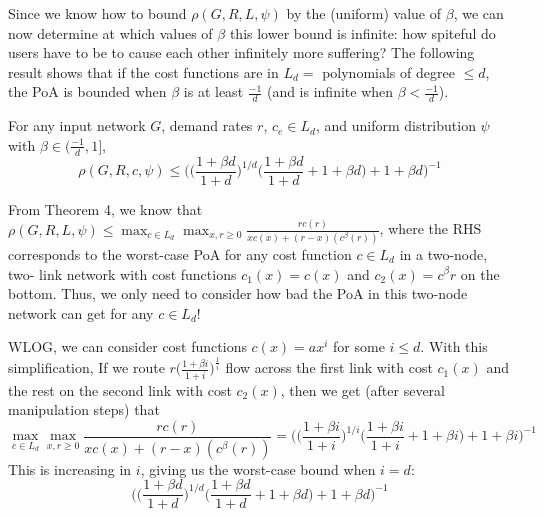 Since we know how to bound $\rho(G,R,{L},\psi)$ by the (uniform) value of $\beta$, we can now determine at which values of $\beta$ this lower bound is infinite: how spiteful do users have to be to cause each other infinitely more suffering? The following result shows that if the cost functions are in $L_d =$ polynomials of degree $\le d$, the PoA is bounded when $\beta$ is at least $\frac{-1}{d}$ (and is infinite when $\beta < \frac{-1}d$).
\begin{theorem}
For any input network $G$, demand rates $r$, $c_e \in L_d$,
and uniform distribution $\psi$ with $\beta \in (\frac{-1}{d}, 1]$,
    $$\rho(G,R,c,\psi) \le \Big(\Big(\frac{1+\beta d}{1+d}\Big)^{1/d}\Big(\frac{1+\beta d}{1+d} + 1 + \beta d\Big)+ 1 + \beta d\Big)^{-1}$$
\end{theorem}
\begin{proof-sketch}
From Theorem 4, we know that 
$\rho(G,R,{L},\psi) \le \max_{c\in{L_d}} \max_{x,r\ge 0} \frac{rc(r)}{xc(x) + (r-x)(c^\beta(r))}$, where the RHS corresponds to the worst-case PoA for any cost function $c \in L_d$ in a two-node, two-
link network with cost functions $c_1(x) = c(x)$ and $c_2(x) = c^\beta{r}$ on the bottom. 
Thus, we only need to consider how bad the PoA in this two-node network can get for any $c\in L_d$!

WLOG, we can consider cost functions $c(x) = ax^i$ for some $i \le d$. 
With this simplification,
If we route $r\Big(\frac{1+\beta i}{1+i}\Big)^{\frac{1}{i}}$ flow across the first link with cost $c_1(x)$ and the rest on the second link with cost $c_2(x)$, 
    then we get (after several manipulation steps) that 
$$\max_{c\in{L_d}} \max_{x,r\ge 0} \frac{rc(r)}{xc(x) + (r-x)(c^\beta(r))} = \Big(\Big(\frac{1+\beta i}{1+i}\Big)^{1/i}\Big(\frac{1+\beta i}{1+i} + 1 + \beta i\Big)+ 1 + \beta i\Big)^{-1}$$
    This is increasing in $i$, giving us the worst-case bound when $i=d$:
$$\Big(\Big(\frac{1+\beta d}{1+d}\Big)^{1/d}\Big(\frac{1+\beta d}{1+d} + 1 + \beta d\Big)+ 1 + \beta d\Big)^{-1}$$
\end{proof-sketch}

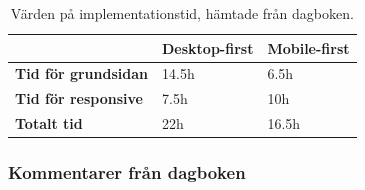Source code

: \documentclass[11pt]{article}
\begin{document}
\begin{table}[H]
	\centering
	\begin{tabular}{|p{6cm}|p{2.7cm}|p{2.4cm}|}
	\hline
	~&\textbf{Desktop-first}&\textbf{Mobile-first}\\ \hline
	\textbf{Tid för grundsidan}&14.5h&6.5h\\ \hline
	\textbf{Tid för responsive}&7.5h&10h\\ \hline
	\textbf{Totalt tid}&22h&16.5h\\ \hline
	\end{tabular}
    \caption {Värden på implementationstid, hämtade från dagboken.}
\end{table}

\subsubsection{Kommentarer från dagboken}
\end{document}
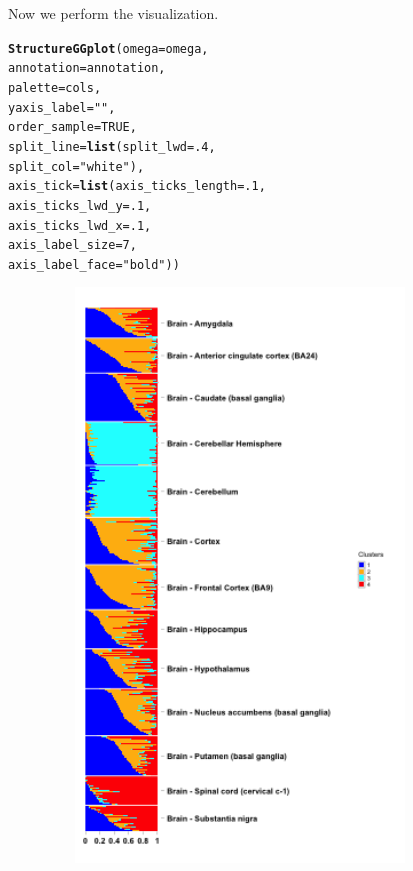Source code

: \documentclass[12pt]{article}\usepackage[]{graphicx}\usepackage[usenames,dvipsnames]{color}
\makeatletter
\newcommand{\hlnum}[1]{\textcolor[rgb]{0.686,0.059,0.569}{#1}}%
\newcommand{\hlstr}[1]{\textcolor[rgb]{0.192,0.494,0.8}{#1}}%
\newcommand{\hlstd}[1]{\textcolor[rgb]{0.345,0.345,0.345}{#1}}%
\newcommand{\hlkwc}[1]{\textcolor[rgb]{0.333,0.667,0.333}{#1}}%
\newcommand{\hlkwd}[1]{\textcolor[rgb]{0.737,0.353,0.396}{\textbf{#1}}}%
\newenvironment{kframe}{%
 \def\at@end@of@kframe{}%
 \ifinner\ifhmode%
  \def\at@end@of@kframe{\end{minipage}}%
  \begin{minipage}{\columnwidth}%
 \fi\fi%
 \def\FrameCommand##1{\hskip\@totalleftmargin \hskip-\fboxsep
 \colorbox{shadecolor}{##1}\hskip-\fboxsep
     \hskip-\linewidth \hskip-\@totalleftmargin \hskip\columnwidth}%
 \MakeFramed {\advance\hsize-\width
   \@totalleftmargin\z@ \linewidth\hsize
   \@setminipage}}%
 {\par\unskip\endMakeFramed%
 \at@end@of@kframe}
\newenvironment{knitrout}{}{} %
\makeatother
\begin{document}
Now we perform the visualization.

\begin{knitrout}
\color{fgcolor}\begin{kframe}
\begin{alltt}
\hlkwd{StructureGGplot}\hlstd{(}\hlkwc{omega} \hlstd{= omega,}
                \hlkwc{annotation}\hlstd{= annotation,}
                \hlkwc{palette} \hlstd{= cols,}
                \hlkwc{yaxis_label} \hlstd{=} \hlstr{""}\hlstd{,}
                \hlkwc{order_sample} \hlstd{=} \hlnum{TRUE}\hlstd{,}
                \hlkwc{split_line} \hlstd{=} \hlkwd{list}\hlstd{(}\hlkwc{split_lwd} \hlstd{=} \hlnum{.4}\hlstd{,}
                                  \hlkwc{split_col} \hlstd{=} \hlstr{"white"}\hlstd{),}
                \hlkwc{axis_tick} \hlstd{=} \hlkwd{list}\hlstd{(}\hlkwc{axis_ticks_length} \hlstd{=} \hlnum{.1}\hlstd{,}
                                 \hlkwc{axis_ticks_lwd_y} \hlstd{=} \hlnum{.1}\hlstd{,}
                                 \hlkwc{axis_ticks_lwd_x} \hlstd{=} \hlnum{.1}\hlstd{,}
                                 \hlkwc{axis_label_size} \hlstd{=} \hlnum{7}\hlstd{,}
                                 \hlkwc{axis_label_face} \hlstd{=} \hlstr{"bold"}\hlstd{))}
\end{alltt}
\end{kframe}
\end{knitrout}


\begin{figure}[htp]
\begin{center}
\includegraphics[width=4in,height=6in]{figures/gtex_annot-1}
\end{center}
\end{figure}
\end{document}
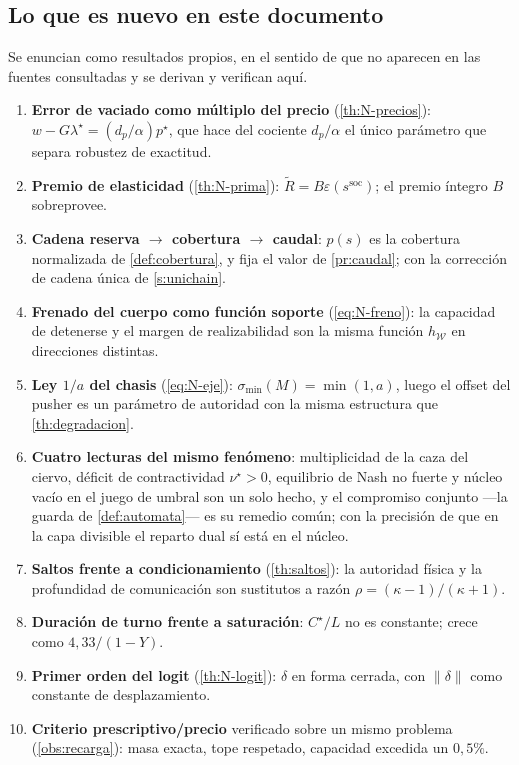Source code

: \subsection{Lo que es nuevo en este documento}

Se enuncian como resultados propios, en el sentido de que no aparecen en las
fuentes consultadas y se derivan y verifican aquí.

\begin{enumerate}[leftmargin=2.0em,topsep=0.2em,itemsep=0.25em]
  \item \textbf{Error de vaciado como múltiplo del precio}
  (\cref{th:N-precios}): $w-G\lambda^\star=(d_p/\alpha)p^\star$, que hace del
  cociente $d_p/\alpha$ el único parámetro que separa robustez de exactitud.
  \item \textbf{Premio de elasticidad} (\cref{th:N-prima}):
  $\widetilde R=B\varepsilon(s^{\mathrm{soc}})$; el premio íntegro $B$ sobreprovee.
  \item \textbf{Cadena reserva $\to$ cobertura $\to$ caudal}: $p(s)$ es la
  cobertura normalizada de \cref{def:cobertura}, y fija el valor de
  \cref{pr:caudal}; con la corrección de cadena única de \cref{s:unichain}.
  \item \textbf{Frenado del cuerpo como función soporte}
  (\eqref{eq:N-freno}): la capacidad de detenerse y el margen de
  realizabilidad son la misma función $h_{\mathcal W}$ en direcciones
  distintas.
  \item \textbf{Ley $1/a$ del chasis} (\eqref{eq:N-eje}):
  $\sigma_{\min}(M)=\min(1,a)$, luego el offset del pusher es un parámetro de
  autoridad con la misma estructura que \cref{th:degradacion}.
  \item \textbf{Cuatro lecturas del mismo fenómeno}: multiplicidad de la caza
  del ciervo, déficit de contractividad $\nu^\star>0$, equilibrio de Nash no
  fuerte y núcleo vacío en el juego de umbral son un solo hecho, y el
  compromiso conjunto —la guarda de \cref{def:automata}— es su remedio común;
  con la precisión de que en la capa divisible el reparto dual sí está en el
  núcleo.
  \item \textbf{Saltos frente a condicionamiento} (\cref{th:saltos}): la
  autoridad física y la profundidad de comunicación son sustitutos a razón
  $\rho=(\kappa-1)/(\kappa+1)$.
  \item \textbf{Duración de turno frente a saturación}: $C^\star/L$ no es
  constante; crece como $4{,}33/(1-Y)$.
  \item \textbf{Primer orden del logit} (\cref{th:N-logit}): $\delta$ en forma
  cerrada, con $\lVert\delta\rVert$ como constante de desplazamiento.
  \item \textbf{Criterio prescriptivo/precio} verificado sobre un mismo
  problema (\cref{obs:recarga}): masa exacta, tope respetado, capacidad
  excedida un $0{,}5\%$.
\end{enumerate}
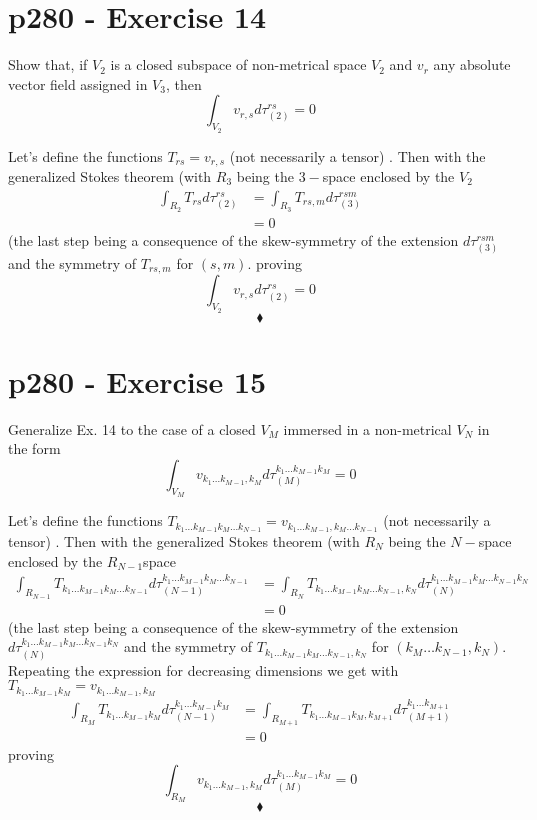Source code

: \section{p280 - Exercise 14}
\begin{tcolorbox}
Show that, if $V_2$ is a closed subspace of non-metrical space $V_2$ and $v_r$ any absolute vector field assigned in $V_3$, then 
$$\int_{V_2} v_{r,s}d\tau_{(2)}^{rs}=0$$
\end{tcolorbox}
Let's define the functions $T_{rs}= v_{r,s}$ (not necessarily a tensor) . Then with the generalized Stokes theorem (with $R_3$ being the $3-$space enclosed  by the $V_2$
\begin{align}
\int_{R_2} T_{rs}d\tau_{(2)}^{rs} &=\int_{R_3} T_{rs,m}d\tau_{(3)}^{rsm}  \\
&=0
\end{align}
(the last step being a consequence of the skew-symmetry of the extension $d\tau_{(3)}^{rsm}$ and the symmetry of $T_{rs,m}$ for $(s,m)$.
proving $$\int_{V_2} v_{r,s}d\tau_{(2)}^{rs}=0$$
$$\blacklozenge$$
\newpage

\section{p280 - Exercise 15}
\begin{tcolorbox}
Generalize Ex. 14 to the case of a closed $V_M$ immersed in a non-metrical $V_N$ in the form  
$$\int_{V_M} v_{k_1\dots k_{M-1},k_M}d\tau_{(M)}^{k_1\dots k_{M-1}k_{M}}=0$$
\end{tcolorbox}
Let's define the functions $T_{k_1\dots k_{M-1}k_M \dots k_{N-1} }= v_{k_1\dots k_{M-1},k_M \dots k_{N-1} }$ (not necessarily a tensor) . Then with the generalized Stokes theorem (with $R_N$ being the $N-$space enclosed  by the $R_{N-1}$space
\begin{align}
\int_{R_{N-1}} T_{k_1\dots k_{M-1}k_M \dots k_{N-1}}d\tau_{(N-1)}^{k_1\dots k_{M-1}k_M \dots k_{N-1}} &=\int_{R_{N}} T_{k_1\dots k_{M-1}k_M \dots k_{N-1},k_N }d\tau_{(N)}^{k_1\dots k_{M-1}k_M \dots k_{N-1}k_N }  \\
&=0
\end{align}
(the last step being a consequence of the skew-symmetry of the extension $d\tau_{(N)}^{k_1\dots k_{M-1}k_M \dots k_{N-1}k_N } $ and the symmetry of $T_{k_1\dots k_{M-1}k_M \dots k_{N-1},k_N }$ for $(k_M \dots k_{N-1},k_N )$.
Repeating the expression for decreasing dimensions we get with 
$T_{k_1\dots k_{M-1}k_M  }= v_{k_1\dots k_{M-1},k_M  }$ 
\begin{align}
\int_{R_{M}} T_{k_1\dots k_{M-1}k_M }d\tau_{(N-1)}^{k_1\dots k_{M-1}k_M } &=\int_{R_{M+1}} T_{k_1\dots k_{M-1}k_M ,k_{M+1} }d\tau_{(M+1)}^{k_1\dots k_{M+1}}  \\
&=0
\end{align}
proving $$\int_{R_{M}}  v_{k_1\dots k_{M-1},k_M  }d\tau_{(M)}^{k_1\dots k_{M-1}k_M }=0$$
$$\blacklozenge$$
\newpage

* **Assignment**
Only lines belong in the copy, not pictures: write out exactly the lines of the records from the first through the one holding "link network with".

* **Answer to the problem**
 Since we know how to bound $\rho(G,R,{L},\psi)$ by the (uniform) value of $\beta$, we can now determine at which values of $\beta$ this lower bound is infinite: how spiteful do users have to be to cause each other infinitely more suffering? The following result shows that if the cost functions are in $L_d =$ polynomials of degree $\le d$, the PoA is bounded when $\beta$ is at least $\frac{-1}{d}$ (and is infinite when $\beta < \frac{-1}d$).
\begin{theorem}
For any input network $G$, demand rates $r$, $c_e \in L_d$,
and uniform distribution $\psi$ with $\beta \in (\frac{-1}{d}, 1]$,
    $$\rho(G,R,c,\psi) \le \Big(\Big(\frac{1+\beta d}{1+d}\Big)^{1/d}\Big(\frac{1+\beta d}{1+d} + 1 + \beta d\Big)+ 1 + \beta d\Big)^{-1}$$
\end{theorem}
\begin{proof-sketch}
From Theorem 4, we know that 
$\rho(G,R,{L},\psi) \le \max_{c\in{L_d}} \max_{x,r\ge 0} \frac{rc(r)}{xc(x) + (r-x)(c^\beta(r))}$, where the RHS corresponds to the worst-case PoA for any cost function $c \in L_d$ in a two-node, two-
link network with cost functions $c_1(x) = c(x)$ and $c_2(x) = c^\beta{r}$ on the bottom. 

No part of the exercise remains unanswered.